Dive Brief:
- Provisions of the tax and spending plan included in the Big Beautiful Bill relating to the electric vehicle market have left Tesla in a “weird transition period,” with the automaker poised to lose certain incentives in the U.S. market, CEO Elon Musk said Wednesday during the company’s earnings call.
- “I mean, does that mean like we could have a few rough quarters? Yes, we probably could have a few rough quarters,” Musk said relating to the impact of such shifts in response to questions.
- The Austin, Texas-based company faces several “near-term challenges” related to the negative impacts of the Trump administration’s spending plan as well as tariffs, CFO Vaibhav Taneja said Wednesday according to a transcript. For its Q2 of 2025, the EV maker saw a slump in both revenue and profit for the second consecutive quarter.
Dive Insight:
Among other regulatory shifts likely to affect the business, the tax bill ends a $7,500 EV tax credit in September, as well as reducing the amount of penalty for certain emission standards to zero — which will affect new sales of regulatory credits and in turn contribute to lower revenue, Taneja said during the call. Because of the “abrupt change,” Tesla has a limited supply of vehicles in the U.S. for this quarter, he said.
“If you are in the U.S. and looking to buy a car, place your order now as we may not be able to guarantee delivery orders placed in the later part of August and beyond,” Taneja said. The CFO also warned of a continuing negative impact related to tariffs, noting sequentially, the cost of tariffs “increased around $300 million with approximately two-thirds of that impact in automotive and [the] rest in energy,” he said. “However, given the latency in manufacturing and sales, the full impact will come through in the following quarters, and so costs will increase in the near term.”

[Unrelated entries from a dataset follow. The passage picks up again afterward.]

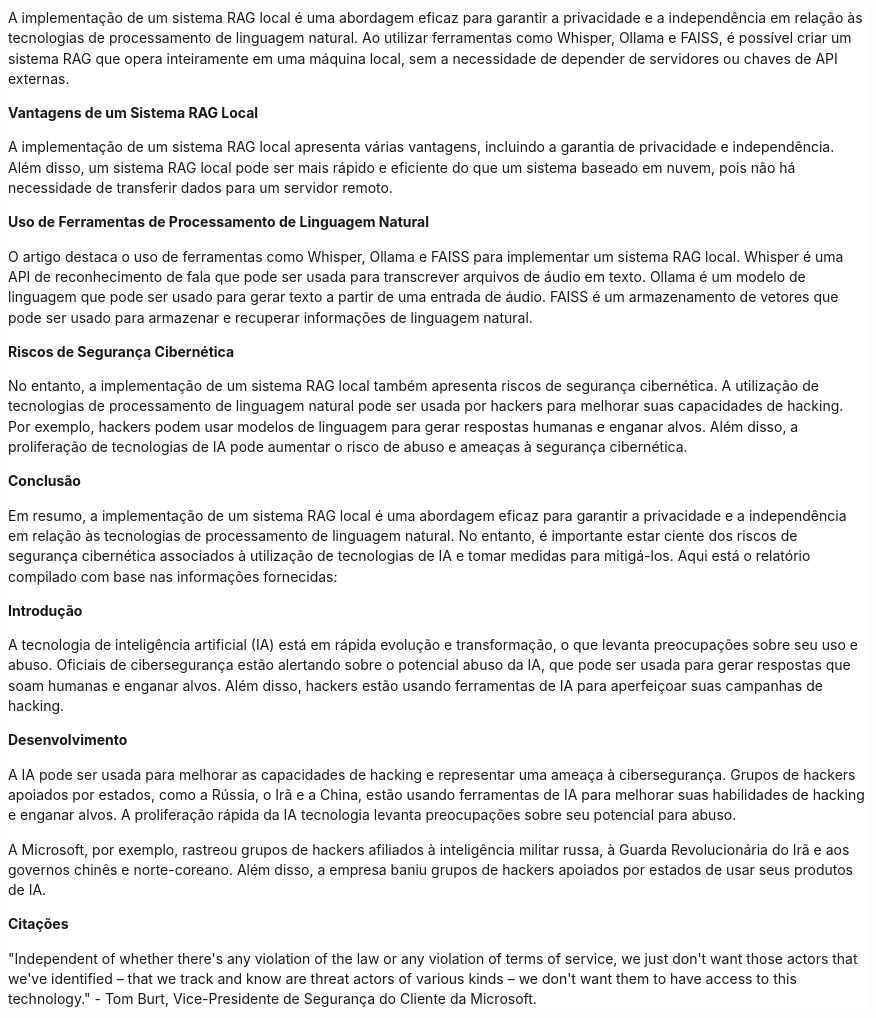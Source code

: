 A implementação de um sistema RAG local é uma abordagem eficaz para garantir a privacidade e a independência em relação às tecnologias de processamento de linguagem natural. Ao utilizar ferramentas como Whisper, Ollama e FAISS, é possível criar um sistema RAG que opera inteiramente em uma máquina local, sem a necessidade de depender de servidores ou chaves de API externas.

**Vantagens de um Sistema RAG Local**

A implementação de um sistema RAG local apresenta várias vantagens, incluindo a garantia de privacidade e independência. Além disso, um sistema RAG local pode ser mais rápido e eficiente do que um sistema baseado em nuvem, pois não há necessidade de transferir dados para um servidor remoto.

**Uso de Ferramentas de Processamento de Linguagem Natural**

O artigo destaca o uso de ferramentas como Whisper, Ollama e FAISS para implementar um sistema RAG local. Whisper é uma API de reconhecimento de fala que pode ser usada para transcrever arquivos de áudio em texto. Ollama é um modelo de linguagem que pode ser usado para gerar texto a partir de uma entrada de áudio. FAISS é um armazenamento de vetores que pode ser usado para armazenar e recuperar informações de linguagem natural.

**Riscos de Segurança Cibernética**

No entanto, a implementação de um sistema RAG local também apresenta riscos de segurança cibernética. A utilização de tecnologias de processamento de linguagem natural pode ser usada por hackers para melhorar suas capacidades de hacking. Por exemplo, hackers podem usar modelos de linguagem para gerar respostas humanas e enganar alvos. Além disso, a proliferação de tecnologias de IA pode aumentar o risco de abuso e ameaças à segurança cibernética.

**Conclusão**

Em resumo, a implementação de um sistema RAG local é uma abordagem eficaz para garantir a privacidade e a independência em relação às tecnologias de processamento de linguagem natural. No entanto, é importante estar ciente dos riscos de segurança cibernética associados à utilização de tecnologias de IA e tomar medidas para mitigá-los.
Aqui está o relatório compilado com base nas informações fornecidas:

**Introdução**

A tecnologia de inteligência artificial (IA) está em rápida evolução e transformação, o que levanta preocupações sobre seu uso e abuso. Oficiais de cibersegurança estão alertando sobre o potencial abuso da IA, que pode ser usada para gerar respostas que soam humanas e enganar alvos. Além disso, hackers estão usando ferramentas de IA para aperfeiçoar suas campanhas de hacking.

**Desenvolvimento**

A IA pode ser usada para melhorar as capacidades de hacking e representar uma ameaça à cibersegurança. Grupos de hackers apoiados por estados, como a Rússia, o Irã e a China, estão usando ferramentas de IA para melhorar suas habilidades de hacking e enganar alvos. A proliferação rápida da IA tecnologia levanta preocupações sobre seu potencial para abuso.

A Microsoft, por exemplo, rastreou grupos de hackers afiliados à inteligência militar russa, à Guarda Revolucionária do Irã e aos governos chinês e norte-coreano. Além disso, a empresa baniu grupos de hackers apoiados por estados de usar seus produtos de IA.

**Citações**

"Independent of whether there's any violation of the law or any violation of terms of service, we just don't want those actors that we've identified – that we track and know are threat actors of various kinds – we don't want them to have access to this technology." - Tom Burt, Vice-Presidente de Segurança do Cliente da Microsoft.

For its second quarter ended June 30, the EV maker saw a dip in both revenue and profit, with total revenue declining 12% year-over-year to $22.5 billion, according to its earnings presentation. Operating income, meanwhile, slumped by 42% YoY to $0.9 billion, while net income attributable to shareholders dropped by 16% to approximately $1.1 billion. Tesla attributed the slide partly to lower vehicle deliveries and sales, after it reported a 14% decline in deliveries on July 2.
Despite poor sales, however, Musk noted he was still optimistic about the company’s future and championed certain new initiatives during the Wednesday call, including its “robotaxi” pilot in Austin, where the EV maker is testing out autonomous vehicles.
The quarterly results come as Tesla continues to face increased attention from both consumers, investors and regulators. The EV maker is facing two separate suits surrounding its self-driving technology, including a jury trial unfolding in Florida surrounding a 2019 crash. Tesla is also clashing with the California Department of Motor Vehicles surrounding claims that it misled consumers about the capabilities of its self-driving technology, Bloomberg reported.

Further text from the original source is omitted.